December 22, 2009

Beer As Dark As My Heart, Stave VI

Stave VI


"We left early the next morning. My host had given me an enthusiastic send off and instructed me in painstaking detail on a message of praise I should deliver to Keiter. My driver waited impatiently in his seat while these elaborate proceedings continued in front of him.

"Just as the sunset takes the life out of the world, the sunrise was something that feels like the very birth of existence. The evening fog that had settled over the mountain ridges and valleys began to burn away like malicious spirits being chased by the golden, dancing light as it spread its fingers across the horizon. The death-like cold that had settled on the earth at the moment the sun disappeared suddenly was vanquished. Life was breathed back into the world immediately by the coming sun. With this spectacle in front of us, we continued toward Keiter's site.

"I don't believe I have ever seen anything like it. The natural wonders that surrounded us where something to behold. Dew had collected on the wild, chest-high grass that grew on both sides of the narrow dirt path. The rays of the rising sun played off the tiny droplets. As the cart rolled on, I noticed my companion looking off into the fields where blood red poppies grew in flocks next to meandering sheep. The clouds floated lazily overhead.

"'Beautiful!' I shouted at the man next to me. He simply grunted in genuine affirmation. You cannot understand how few words can mean such deep sincerity. It was a simple formula, I noticed. The more these people talked at you, the more they disliked you. Long, elegiac speeches were the deepest form of insincerity in this country. A terse word, expressed with direct and deliberate annoyance was a profound expression of love. I thought back to the tavern. To yell at someone was to love them here! It embraced you like a hug from a brother that had been gone for years.

"'Da,' my man grunted. We sat in an intimate silence.

"At the foot of the mountain, we met with a strange sight. In the distance, I thought perhaps it was a truncated tree sitting alone in an open field. As we came closer, the mysterious shape slowly formed into an old man. He sat on a chair, facing toward the mountains. I looked around for a flock, assuming he was a shepherd, but there was nothing. Nor was there a house as far as I could see. The driver pulled up next to the man and dismounted to give his beast a rest and feed it. The man in the chair didn't move.

"I dismounted the carriage and as the rocks crunched beneath my shoes, the sitting man finally turned to me. I pulled a bottle of water from my bag and took a swig. I extended my arm to the man in the chair.

"He nodded and clicked his tongue. 'I don't want.'

"I took another drink and placed it back in my bag. 'I'm old,' he whispered. He had returned his gaze to the mountains in the distance as he spoke. 'I am 73.' He resembled the living dead, to be honest. His cheeks were sunken and the skin hung off his frame like a poorly assembled tent.

"'I'll be dead soon,' he said after a long silence. I was at a loss for a response. 'I am old,' he repeated. 'I must wait to die now.'

"I offered him the bottle of water again, but he failed to even notice this time. He simply repeated the words, 'I must wait to die.' I waited silently, listening to this solemn chorus. Gosho fed the mule and then whistled to indicate that it was time to leave."

Mack paused in his story.

"You just made that up," someone in the cabin interrupted. "There is no way that happened."

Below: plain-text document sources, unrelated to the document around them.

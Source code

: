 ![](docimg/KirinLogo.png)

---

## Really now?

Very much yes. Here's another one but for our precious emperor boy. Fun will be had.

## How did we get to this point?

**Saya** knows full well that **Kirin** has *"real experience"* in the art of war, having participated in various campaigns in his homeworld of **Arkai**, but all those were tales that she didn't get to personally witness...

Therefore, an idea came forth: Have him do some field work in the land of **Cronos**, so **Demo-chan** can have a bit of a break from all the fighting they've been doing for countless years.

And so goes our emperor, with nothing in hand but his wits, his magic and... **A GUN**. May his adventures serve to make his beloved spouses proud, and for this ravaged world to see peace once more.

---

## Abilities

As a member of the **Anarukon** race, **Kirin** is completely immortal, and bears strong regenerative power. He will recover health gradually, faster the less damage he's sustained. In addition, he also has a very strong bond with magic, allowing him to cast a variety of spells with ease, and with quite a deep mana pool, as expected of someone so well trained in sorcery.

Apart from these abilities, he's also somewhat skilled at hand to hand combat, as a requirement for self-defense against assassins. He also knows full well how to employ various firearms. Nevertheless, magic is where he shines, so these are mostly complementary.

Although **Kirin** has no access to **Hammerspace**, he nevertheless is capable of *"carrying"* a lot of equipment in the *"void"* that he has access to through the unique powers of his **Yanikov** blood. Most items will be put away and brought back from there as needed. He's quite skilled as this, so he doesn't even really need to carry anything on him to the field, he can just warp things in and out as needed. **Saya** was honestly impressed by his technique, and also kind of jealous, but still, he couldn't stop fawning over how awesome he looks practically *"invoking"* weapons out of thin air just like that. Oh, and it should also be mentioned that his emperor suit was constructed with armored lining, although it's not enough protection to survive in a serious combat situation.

"I swear to you that is exactly how it happened," Mack insisted. "I didn't believe it myself."

"Fine. Finish the story."

"We continued along the path. The man in the chair remained at our backs as we went into the mountains. The sun had disappeared behind black clouds and the cold returned.

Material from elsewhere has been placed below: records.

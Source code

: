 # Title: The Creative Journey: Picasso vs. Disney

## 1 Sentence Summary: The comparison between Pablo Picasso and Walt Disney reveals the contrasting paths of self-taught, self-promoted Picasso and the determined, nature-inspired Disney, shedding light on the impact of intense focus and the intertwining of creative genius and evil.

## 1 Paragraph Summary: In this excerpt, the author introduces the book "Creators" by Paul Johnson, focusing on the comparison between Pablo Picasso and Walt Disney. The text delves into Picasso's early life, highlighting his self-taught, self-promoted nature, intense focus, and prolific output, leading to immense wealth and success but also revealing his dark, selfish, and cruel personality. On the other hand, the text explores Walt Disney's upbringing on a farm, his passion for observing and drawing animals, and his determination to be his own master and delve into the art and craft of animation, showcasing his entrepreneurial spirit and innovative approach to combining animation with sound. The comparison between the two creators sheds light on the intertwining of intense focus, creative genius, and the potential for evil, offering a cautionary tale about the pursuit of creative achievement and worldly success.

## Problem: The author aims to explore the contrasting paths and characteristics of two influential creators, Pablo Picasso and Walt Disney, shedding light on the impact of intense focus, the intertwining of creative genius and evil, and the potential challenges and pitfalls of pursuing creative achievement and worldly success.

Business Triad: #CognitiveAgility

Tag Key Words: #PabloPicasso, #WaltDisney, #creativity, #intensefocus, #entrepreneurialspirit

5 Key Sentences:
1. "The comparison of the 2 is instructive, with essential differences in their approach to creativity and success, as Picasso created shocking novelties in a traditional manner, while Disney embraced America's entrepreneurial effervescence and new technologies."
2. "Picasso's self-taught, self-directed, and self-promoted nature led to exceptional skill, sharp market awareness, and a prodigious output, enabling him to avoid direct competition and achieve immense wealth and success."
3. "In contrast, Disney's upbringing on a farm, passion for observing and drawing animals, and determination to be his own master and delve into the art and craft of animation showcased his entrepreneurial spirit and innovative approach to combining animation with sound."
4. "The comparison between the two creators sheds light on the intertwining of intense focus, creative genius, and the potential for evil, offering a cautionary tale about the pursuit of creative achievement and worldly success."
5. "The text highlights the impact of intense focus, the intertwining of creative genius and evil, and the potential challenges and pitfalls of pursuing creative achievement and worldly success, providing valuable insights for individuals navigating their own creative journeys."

"I think living in the mountains, life takes on an unassailable timelessness. Wars and empires sweep over you like so many winter storms. As the bitter cold edge of winter eventually melts away, so too do the many soldiers and passers-by disappear. The vast, uncaring mountains stand as a testament to our own transitory smallness. The villages seemed to sprout out of the side of rising walls of rock. They are no imposition or incongruity, blending into the black forests. The houses, red-tiled roofs, mud-brown bricks seemed to have roots as deep as the pines that shield them from the harsh winds. Buildings and trees huddled together in the shadow of the never-changing mountain face, protected by these natural fortresses.

"Snow began to fall, dancing around my head like a lazy afterthought. The black clouds behind us promised harsher weather very soon. Gosho goaded his mule into a faster pace and we continued to the next volunteer's site."